Alla forza del messaggio Vesalio unisce un sapiente lavoro di “comunicazione scientifica”, sottolinea Massimo Rinaldi. Un progetto editoriale imponente, quello della Fabrica, che al testo affianca oltre trecento illustrazioni. Le immagini sono realizzate a Venezia da artisti della scuola di Tiziano, tra cui Jan Stephan van Calcar, sotto la supervisione dell’anatomista stesso. Ritenuto da alcuni uno dei più alti traguardi della xilografia rinascimentale, l’apparato iconografico non è un semplice corredo al testo: parole e illustrazioni sono legati a doppio filo da continui richiami alfabetici e numerici al punto che le une non vivono senza le altre. Consapevole tuttavia che il suo lavoro non può essere accessibile a tutti, per ragioni di natura economica, linguistica o professionale, Vesalio lo stesso anno pubblica una sintesi del volume, l’Epitome, per garantire la diffusione del suo messaggio anche tra gli studenti o semplici curiosi.  
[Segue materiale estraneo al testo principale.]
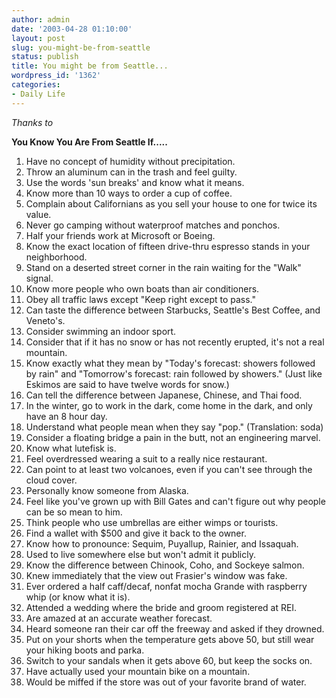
 ```yaml
---
author: admin
date: '2003-04-28 01:10:00'
layout: post
slug: you-might-be-from-seattle
status: publish
title: You might be from Seattle...
wordpress_id: '1362'
categories:
- Daily Life
---
```

<i>Thanks to </i>

<b>You Know You Are From Seattle If.....</b>

1. Have no concept of humidity without precipitation. 
2. Throw an aluminum can in the trash and feel guilty. 
3. Use the words &apos;sun breaks&apos; and know what it means. 
4. Know more than 10 ways to order a cup of coffee. 
5. Complain about Californians as you sell your house to one for twice its value. 
6. Never go camping without waterproof matches and ponchos. 
7. Half your friends work at Microsoft or Boeing. 
8. Know the exact location of fifteen drive-thru espresso stands in your neighborhood. 
9. Stand on a deserted street corner in the rain waiting for the "Walk" signal. 
10. Know more people who own boats than air conditioners. 
11. Obey all traffic laws except "Keep right except to pass." 
12. Can taste the difference between Starbucks, Seattle&apos;s Best Coffee, and Veneto&apos;s. 
13. Consider swimming an indoor sport. 
14. Consider that if it has no snow or has not recently erupted, it&apos;s not a real mountain. 
15. Know exactly what they mean by "Today&apos;s forecast: showers followed by rain" and "Tomorrow&apos;s forecast: rain followed by showers." (Just like Eskimos are said to have twelve words for snow.) 
16. Can tell the difference between Japanese, Chinese, and Thai food. 
17. In the winter, go to work in the dark, come home in the dark, and only have an 8 hour day. 
18. Understand what people mean when they say "pop." (Translation: soda) 
19. Consider a floating bridge a pain in the butt, not an engineering marvel. 
20. Know what lutefisk is. 
21. Feel overdressed wearing a suit to a really nice restaurant. 
22. Can point to at least two volcanoes, even if you can&apos;t see through the cloud cover. 
23. Personally know someone from Alaska. 
24. Feel like you&apos;ve grown up with Bill Gates and can&apos;t figure out why people can be so mean to him. 
25. Think people who use umbrellas are either wimps or tourists. 
26. Find a wallet with $500 and give it back to the owner. 
27. Know how to pronounce: Sequim, Puyallup, Rainier, and Issaquah. 
28. Used to live somewhere else but won&apos;t admit it publicly. 
29. Know the difference between Chinook, Coho, and Sockeye salmon. 
30. Knew immediately that the view out Frasier&apos;s window was fake. 
31. Ever ordered a half caff/decaf, nonfat mocha Grande with raspberry whip (or know what it is). 
32. Attended a wedding where the bride and groom registered at REI. 
33. Are amazed at an accurate weather forecast. 
34. Heard someone ran their car off the freeway and asked if they drowned. 
35. Put on your shorts when the temperature gets above 50, but still wear your hiking boots and parka. 
36. Switch to your sandals when it gets above 60, but keep the socks on. 
37. Have actually used your mountain bike on a mountain. 
38. Would be miffed if the store was out of your favorite brand of water.
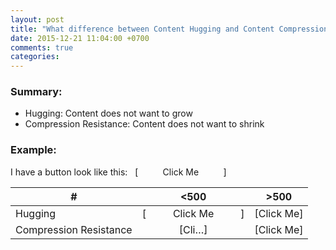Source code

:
 ```yaml
---
layout: post
title: "What difference between Content Hugging and Content Compression Resistance priority - Cocoa Autolayout?"
date: 2015-12-21 11:04:00 +0700
comments: true
categories: 
---
```

### Summary:
* Hugging: Content does not want to grow
* Compression Resistance: Content does not want to shrink

### Example:
I have a button look like this:&nbsp;&nbsp;&nbsp;[&nbsp;&nbsp;&nbsp;&nbsp;&nbsp;&nbsp;&nbsp;&nbsp;&nbsp;&nbsp;Click Me&nbsp;&nbsp;&nbsp;&nbsp;&nbsp;&nbsp;&nbsp;&nbsp;&nbsp;&nbsp;]

| # | <500 | >500 |
|---|:----:|:----:|
| Hugging | [&nbsp;&nbsp;&nbsp;&nbsp;&nbsp;&nbsp;&nbsp;&nbsp;&nbsp;&nbsp;Click Me&nbsp;&nbsp;&nbsp;&nbsp;&nbsp;&nbsp;&nbsp;&nbsp;&nbsp;&nbsp;] | [Click Me] |
| Compression Resistance | [Cli…] | [Click Me] |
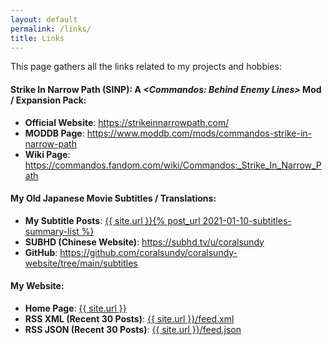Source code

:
 ```yaml
---
layout: default
permalink: /links/
title: Links
---
```



This page gathers all the links related to my projects and hobbies:

#### Strike In Narrow Path (SINP): A _\<Commandos: Behind Enemy Lines\>_ Mod / Expansion Pack:
  * **Official Website**: <https://strikeinnarrowpath.com/>
  * **MODDB Page**: <https://www.moddb.com/mods/commandos-strike-in-narrow-path>
  * **Wiki Page**: <https://commandos.fandom.com/wiki/Commandos:_Strike_In_Narrow_Path>

#### My Old Japanese Movie Subtitles / Translations:
  * **My Subtitle Posts**: <a href='{% post_url 2021-01-10-subtitles-summary-list %}'>{{ site.url }}{% post_url 2021-01-10-subtitles-summary-list %}</a>
  * **SUBHD (Chinese Website)**: <https://subhd.tv/u/coralsundy>
  * **GitHub**: <https://github.com/coralsundy/coralsundy-website/tree/main/subtitles>

#### My Website:
  * **Home Page**: <a href='/'>{{ site.url }}</a>
  * **RSS XML (Recent 30 Posts)**: <a href='/'>{{ site.url }}/feed.xml</a>
  * **RSS JSON (Recent 30 Posts)**: <a href='/'>{{ site.url }}/feed.json</a>

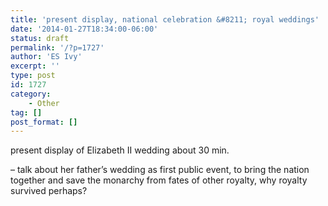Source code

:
 ```yaml
---
title: 'present display, national celebration &#8211; royal weddings'
date: '2014-01-27T18:34:00-06:00'
status: draft
permalink: '/?p=1727'
author: 'ES Ivy'
excerpt: ''
type: post
id: 1727
category:
    - Other
tag: []
post_format: []
---
```

present display of Elizabeth II wedding about 30 min.

– talk about her father’s wedding as first public event, to bring the nation together and save the monarchy from fates of other royalty, why royalty survived perhaps?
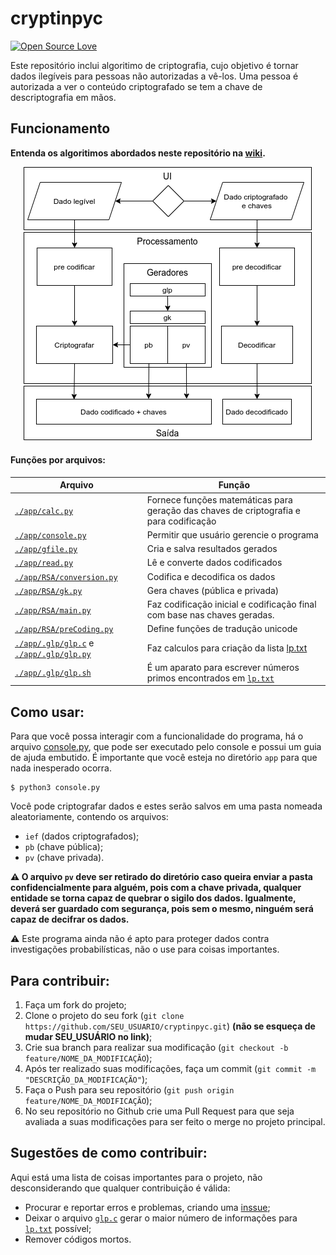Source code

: # cryptinpyc
[![Open Source Love](https://badges.frapsoft.com/os/v1/open-source.png?v=103)](https://github.com/ellerbrock/open-source-badges/)

Este repositório inclui algoritimo de criptografia, cujo objetivo é tornar dados ilegíveis para pessoas não autorizadas a vê-los. Uma pessoa é autorizada a ver o conteúdo criptografado se tem a chave de descriptografia em mãos.

## Funcionamento

**Entenda os algoritimos abordados neste repositório na [wiki](https://github.com/mateusnssp/cryptinpyc/wiki).**
 
 
 <div align="center"><img src="./flowchart/flowchart.png" /></div>
 
 #### Funções por arquivos:
|Arquivo|Função|
|---|---|
| [`./app/calc.py`](./app/calc.py) | Fornece funções matemáticas para geração das chaves de criptografia e para codificação |
|[`./app/console.py`](./app/console.py)|Permitir que usuário gerencie o programa|
|[`./app/gfile.py`](./app/gfile.py)|Cria e salva resultados gerados|
|[`./app/read.py`](./app/read.py)|Lê e converte dados codificados|
|[`./app/RSA/conversion.py`](./app/RSA/conversion.py)|Codifica e decodifica os dados|
|[`./app/RSA/gk.py`](./app/RSA/gk.py)|Gera chaves (pública e privada)|
|[`./app/RSA/main.py`](./app/RSA/main.py)|Faz codificação inicial e codificação final com base nas chaves geradas.|
|[`./app/RSA/preCoding.py`](./app/RSA/preCoding.py)|Define funções de tradução unicode|
|[`./app/.glp/glp.c`](./app/.glp/glp.c) e [`./app/.glp/glp.py`](./app/.glp/glp.py)|Faz calculos para criação da lista [lp.txt](./app/.glp/lp.txt)|
|[`./app/.glp/glp.sh`](./app/.glp/glp.sh)|É um aparato para escrever números primos encontrados em [`lp.txt`](./app/.glp/lp.txt)|

 

## Como usar:
 
Para que você possa interagir com a funcionalidade do programa, há o arquivo [console.py](./app/console.py), que pode ser executado pelo console e possui um guia de ajuda embutido. É importante que você esteja no diretório `app` para que nada inesperado ocorra.
 ```
$ python3 console.py
 ```
 Você pode criptografar dados e estes serão salvos em uma pasta nomeada aleatoriamente, contendo os arquivos: 
 * `ief` (dados criptografados); 
 * `pb` (chave pública);
 * `pv` (chave privada).
 
 **:warning: O arquivo `pv` deve ser retirado do diretório caso queira enviar a pasta confidencialmente para alguém, pois com a chave privada, qualquer entidade se torna capaz de quebrar o sigilo dos dados. Igualmente, deverá ser guardado com segurança, pois sem o mesmo, ninguém será capaz de decifrar os dados.**
 
:warning: Este programa ainda não é apto para proteger dados contra investigações probabilísticas, não o use para coisas importantes.


## Para contribuir:

1. Faça um fork do projeto;
2. Clone o projeto do seu fork (`git clone https://github.com/SEU_USUARIO/cryptinpyc.git`) **(não se esqueça de mudar SEU_USUÁRIO no link)**;
3. Crie sua branch para realizar sua modificação (`git checkout -b feature/NOME_DA_MODIFICAÇÃO`);
4. Após ter realizado suas modificações, faça um commit (`git commit -m "DESCRIÇÃO_DA_MODIFICAÇÃO"`);
5. Faça o Push para seu repositório (`git push origin feature/NOME_DA_MODIFICAÇÃO`);
6. No seu repositório no Github crie uma Pull Request para que seja avaliada a suas modificações para ser feito o merge no projeto principal.

## Sugestões de como contribuir:

Aqui está uma lista de coisas importantes para o projeto, não desconsiderando que qualquer contribuição é válida:

* Procurar e reportar erros e problemas, criando uma [inssue](https://github.com/mateusnssp/cryptinpyc/issues);
* Deixar o arquivo [`glp.c`](app/.glp/glp.c) gerar o maior número de informações para [`lp.txt`](app/.glp/lp.txt) possível;
* Remover códigos mortos.


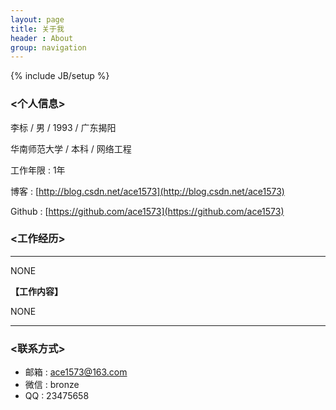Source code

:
 ```yaml
---
layout: page
title: 关于我
header : About
group: navigation
---
```

{% include JB/setup %}

### <个人信息>

李标 / 男 / 1993 / 广东揭阳

华南师范大学 / 本科 / 网络工程

工作年限 : 1年

博客 : [http://blog.csdn.net/ace1573](http://blog.csdn.net/ace1573)

Github : [https://github.com/ace1573](https://github.com/ace1573)


### <工作经历>

---

NONE

**【工作内容】**

NONE




---

### <联系方式>

 - 邮箱 : ace1573@163.com
 - 微信 : bronze
 - QQ : 23475658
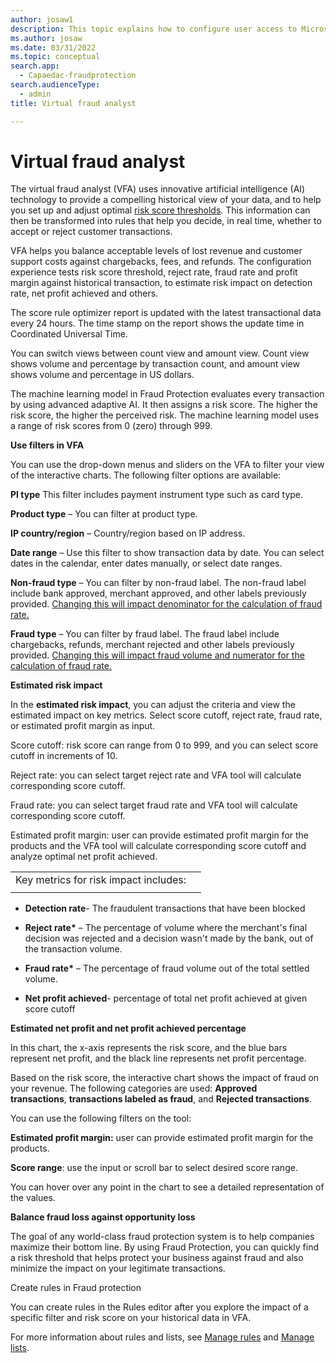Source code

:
 ```yaml
---
author: josaw1
description: This topic explains how to configure user access to Microsoft Dynamics 365 Fraud Protection.
ms.author: josaw
ms.date: 03/31/2022
ms.topic: conceptual
search.app: 
  - Capaedac-fraudprotection
search.audienceType:
  - admin
title: Virtual fraud analyst

---
```


# Virtual fraud analyst

The virtual fraud analyst (VFA) uses innovative artificial intelligence (AI) technology to provide a compelling historical view of your data, and to help you set up and adjust optimal [<u>risk score thresholds</u>](https://docs.microsoft.com/en-gb/dynamics365/fraud-protection/scorecard). This information can then be transformed into rules that help you decide, in real time, whether to accept or reject customer transactions.

VFA helps you balance acceptable levels of lost revenue and customer support costs against chargebacks, fees, and refunds. The configuration experience tests risk score threshold, reject rate, fraud rate and profit margin against historical transaction, to estimate risk impact on detection rate, net profit achieved and others.

The score rule optimizer report is updated with the latest transactional data every 24 hours. The time stamp on the report shows the update time in Coordinated Universal Time.

You can switch views between count view and amount view. Count view shows volume and percentage by transaction count, and amount view shows volume and percentage in US dollars.

The machine learning model in Fraud Protection evaluates every transaction by using advanced adaptive AI. It then assigns a risk score. The higher the risk score, the higher the perceived risk. The machine learning model uses a range of risk scores from 0 (zero) through 999.

**Use filters in VFA**

You can use the drop-down menus and sliders on the VFA to filter your view of the interactive charts. The following filter options are available:

**PI type** This filter includes payment instrument type such as card type.

**Product type** – You can filter at product type.

**IP country/region** – Country/region based on IP address.

**Date range** – Use this filter to show transaction data by date. You can select dates in the calendar, enter dates manually, or select date ranges.

**Non-fraud type** – You can filter by non-fraud label. The non-fraud label include bank approved, merchant approved, and other labels previously provided. <u>Changing this will impact denominator for the calculation of fraud rate.</u>

**Fraud type** – You can filter by fraud label. The fraud label include chargebacks, refunds, merchant rejected and other labels previously provided. <u>Changing this will impact fraud volume and numerator for the calculation of fraud rate.</u>

**Estimated risk impact**

In the **estimated risk impact**, you can adjust the criteria and view the estimated impact on key metrics. Select score cutoff, reject rate, fraud rate, or estimated profit margin as input.

Score cutoff: risk score can range from 0 to 999, and you can select score cutoff in increments of 10.

Reject rate: you can select target reject rate and VFA tool will calculate corresponding score cutoff.

Fraud rate: you can select target fraud rate and VFA tool will calculate corresponding score cutoff.

Estimated profit margin: user can provide estimated profit margin for the products and the VFA tool will calculate corresponding score cutoff and analyze optimal net profit achieved.

|                                       |     |
|---------------------------------------|-----|
| Key metrics for risk impact includes: |     |
|                                       |     |

- **Detection rate**- The fraudulent transactions that have been blocked

- **Reject rate\*** – The percentage of volume where the merchant's final decision was rejected and a decision wasn't made by the bank, out of the transaction volume.

- **Fraud rate\*** – The percentage of fraud volume out of the total settled volume.

- **Net profit achieved**- percentage of total net profit achieved at given score cutoff

**Estimated net profit and net profit achieved percentage**

In this chart, the x-axis represents the risk score, and the blue bars represent net profit, and the black line represents net profit percentage.

Based on the risk score, the interactive chart shows the impact of fraud on your revenue. The following categories are used: **Approved transactions**, **transactions labeled as fraud**, and **Rejected transactions**.

You can use the following filters on the tool:

**Estimated profit margin:** user can provide estimated profit margin for the products.

**Score range**: use the input or scroll bar to select desired score range.

You can hover over any point in the chart to see a detailed representation of the values.

**Balance fraud loss against opportunity loss**

The goal of any world-class fraud protection system is to help companies maximize their bottom line. By using Fraud Protection, you can quickly find a risk threshold that helps protect your business against fraud and also minimize the impact on your legitimate transactions.

Create rules in Fraud protection

You can create rules in the Rules editor after you explore the impact of a specific filter and risk score on your historical data in VFA.

For more information about rules and lists, see [<u>Manage rules</u>](https://docs.microsoft.com/en-gb/dynamics365/fraud-protection/rules) and [<u>Manage lists</u>](https://docs.microsoft.com/en-gb/dynamics365/fraud-protection/lists).

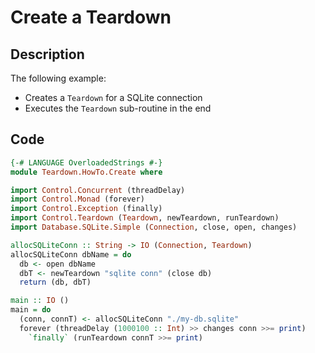 # Create a Teardown

## Description

The following example:

* Creates a `Teardown` for a SQLite connection
* Executes the `Teardown` sub-routine in the end

## Code

```haskell
{-# LANGUAGE OverloadedStrings #-}
module Teardown.HowTo.Create where

import Control.Concurrent (threadDelay)
import Control.Monad (forever)
import Control.Exception (finally)
import Control.Teardown (Teardown, newTeardown, runTeardown)
import Database.SQLite.Simple (Connection, close, open, changes)

allocSQLiteConn :: String -> IO (Connection, Teardown)
allocSQLiteConn dbName = do
  db <- open dbName
  dbT <- newTeardown "sqlite conn" (close db)
  return (db, dbT)

main :: IO ()
main = do
  (conn, connT) <- allocSQLiteConn "./my-db.sqlite"
  forever (threadDelay (1000100 :: Int) >> changes conn >>= print)
    `finally` (runTeardown connT >>= print)
```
Sebbene il contributo di Vesalio alla storia della medicina, ma più in generale alla storia del pensiero scientifico, sia evidentemente decisivo, non va trascurato l’humus culturale di quel periodo e il fatto che già prima del 1543 comincia a insinuarsi l’uso di “far notomie”. “I meriti – sottolinea ancora Premuda nella sua Storia dell’iconografia anatomica – non sono di un uomo solo… bensì risalgono a tutto un movimento di pensiero e di azione… il cui centro propulsivo è stato sicuramente Padova”. Si pensi, solo per citare alcuni nomi, a Leonardo da Bertipaglia e a Bartolomeo da Montagnana che nel XV secolo affermano di aver praticato personalmente delle dissezioni; o a Giovanni Arcolani che nell’opera dal titolo Practica… particularium morborum omnium inserisce una tavola con gli strumenti utili per la dissezione molto simile a un’analoga immagine che più tardi verrà inserita nella Fabrica da Vesalio. E ancora, nel Cinquecento Alessandro Benedetti nella sua Historia corporis humani sive Anatomice valorizza l’importanza dei sensi, in particolare dello sguardo “cosicchè attraverso tali accessi l’esperienza possa giungere alla mente”; e Berengario da Carpi sottopone a revisione il trattato d’anatomia di Mondino sulla base di osservazioni condotte in prima persona. L’opera di Vesalio s’inserisce dunque nel solco di una corrente di pensiero che, accanto all’indiscusso legame con la tradizione e al sistema d’insegnamento ufficiale, comincia a valorizzare la componente manuale nella pratica medica. Un insegnamento che viene ereditato dai successori di Vesalio e, tramandato nei secoli, sopravvive ancora oggi nelle aule universitarie.